:: PROBLEM REQUIREMENTS ::
Your answer should consist of each line below that contains the string "Kraft".

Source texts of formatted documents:
════════════════════

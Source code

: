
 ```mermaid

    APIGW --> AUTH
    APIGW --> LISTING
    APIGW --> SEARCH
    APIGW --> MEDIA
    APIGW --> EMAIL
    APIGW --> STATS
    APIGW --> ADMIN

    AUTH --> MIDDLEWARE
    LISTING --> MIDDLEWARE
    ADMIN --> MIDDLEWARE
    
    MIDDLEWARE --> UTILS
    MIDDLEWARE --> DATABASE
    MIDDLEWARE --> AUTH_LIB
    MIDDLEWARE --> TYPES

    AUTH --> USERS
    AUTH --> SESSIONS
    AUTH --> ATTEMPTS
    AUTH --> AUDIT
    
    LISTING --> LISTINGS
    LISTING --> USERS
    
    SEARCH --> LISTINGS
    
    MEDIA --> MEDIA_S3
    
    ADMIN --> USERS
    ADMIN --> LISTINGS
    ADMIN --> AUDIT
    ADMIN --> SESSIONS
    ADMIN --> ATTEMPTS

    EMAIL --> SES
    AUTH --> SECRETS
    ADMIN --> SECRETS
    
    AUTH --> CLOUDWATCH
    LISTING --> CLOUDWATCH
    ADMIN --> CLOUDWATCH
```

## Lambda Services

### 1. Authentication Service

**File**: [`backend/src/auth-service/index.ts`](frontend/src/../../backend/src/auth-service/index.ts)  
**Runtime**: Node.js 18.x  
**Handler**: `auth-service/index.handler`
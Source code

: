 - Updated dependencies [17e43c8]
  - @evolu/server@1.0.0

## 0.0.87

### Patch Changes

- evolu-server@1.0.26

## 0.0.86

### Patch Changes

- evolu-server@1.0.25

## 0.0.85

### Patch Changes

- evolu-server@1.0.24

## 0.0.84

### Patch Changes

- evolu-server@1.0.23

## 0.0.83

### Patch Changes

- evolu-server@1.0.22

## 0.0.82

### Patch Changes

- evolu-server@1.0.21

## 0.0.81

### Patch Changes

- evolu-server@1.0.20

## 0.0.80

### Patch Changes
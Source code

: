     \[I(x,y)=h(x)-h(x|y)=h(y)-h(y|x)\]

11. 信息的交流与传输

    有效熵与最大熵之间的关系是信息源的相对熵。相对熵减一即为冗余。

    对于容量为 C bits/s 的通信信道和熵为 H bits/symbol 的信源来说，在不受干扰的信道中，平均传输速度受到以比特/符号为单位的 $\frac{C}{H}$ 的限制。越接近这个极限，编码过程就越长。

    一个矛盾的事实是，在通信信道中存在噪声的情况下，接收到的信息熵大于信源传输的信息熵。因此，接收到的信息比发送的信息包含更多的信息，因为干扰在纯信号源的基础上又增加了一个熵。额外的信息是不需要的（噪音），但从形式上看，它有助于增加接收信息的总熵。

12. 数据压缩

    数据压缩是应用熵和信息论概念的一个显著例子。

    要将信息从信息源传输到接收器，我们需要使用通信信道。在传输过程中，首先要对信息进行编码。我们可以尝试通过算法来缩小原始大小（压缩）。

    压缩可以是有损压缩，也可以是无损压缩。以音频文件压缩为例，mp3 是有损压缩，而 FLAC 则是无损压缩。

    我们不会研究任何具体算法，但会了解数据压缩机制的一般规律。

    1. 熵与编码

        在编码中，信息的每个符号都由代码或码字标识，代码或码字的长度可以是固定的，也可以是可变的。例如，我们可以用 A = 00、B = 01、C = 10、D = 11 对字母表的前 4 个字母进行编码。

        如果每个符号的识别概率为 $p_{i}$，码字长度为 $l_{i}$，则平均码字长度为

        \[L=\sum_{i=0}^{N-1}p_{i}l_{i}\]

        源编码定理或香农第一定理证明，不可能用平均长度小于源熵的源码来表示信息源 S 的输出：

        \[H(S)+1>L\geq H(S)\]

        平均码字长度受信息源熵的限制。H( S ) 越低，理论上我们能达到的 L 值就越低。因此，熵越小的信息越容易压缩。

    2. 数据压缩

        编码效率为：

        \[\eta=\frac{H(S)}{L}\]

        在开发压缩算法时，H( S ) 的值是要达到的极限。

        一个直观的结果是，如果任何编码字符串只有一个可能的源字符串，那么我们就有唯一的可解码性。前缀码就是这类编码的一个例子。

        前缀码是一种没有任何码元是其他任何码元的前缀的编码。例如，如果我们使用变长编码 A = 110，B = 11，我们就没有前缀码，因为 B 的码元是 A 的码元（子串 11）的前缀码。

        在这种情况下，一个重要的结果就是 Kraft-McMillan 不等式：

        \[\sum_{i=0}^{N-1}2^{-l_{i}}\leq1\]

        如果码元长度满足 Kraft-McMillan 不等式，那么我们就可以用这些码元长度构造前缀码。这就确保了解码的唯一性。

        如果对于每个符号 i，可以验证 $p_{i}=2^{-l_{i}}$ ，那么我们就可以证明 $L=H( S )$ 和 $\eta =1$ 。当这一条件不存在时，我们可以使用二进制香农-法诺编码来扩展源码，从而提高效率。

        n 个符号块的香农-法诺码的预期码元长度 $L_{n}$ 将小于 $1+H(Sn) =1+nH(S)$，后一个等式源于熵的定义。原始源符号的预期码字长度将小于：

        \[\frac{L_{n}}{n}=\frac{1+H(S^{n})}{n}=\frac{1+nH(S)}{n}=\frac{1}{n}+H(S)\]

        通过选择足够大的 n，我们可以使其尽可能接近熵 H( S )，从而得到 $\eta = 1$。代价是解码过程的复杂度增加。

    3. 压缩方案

════════════════════

:: OUTPUT FOR THIS TASK ::
        在这种情况下，一个重要的结果就是 Kraft-McMillan 不等式：
        如果码元长度满足 Kraft-McMillan 不等式，那么我们就可以用这些码元长度构造前缀码。这就确保了解码的唯一性。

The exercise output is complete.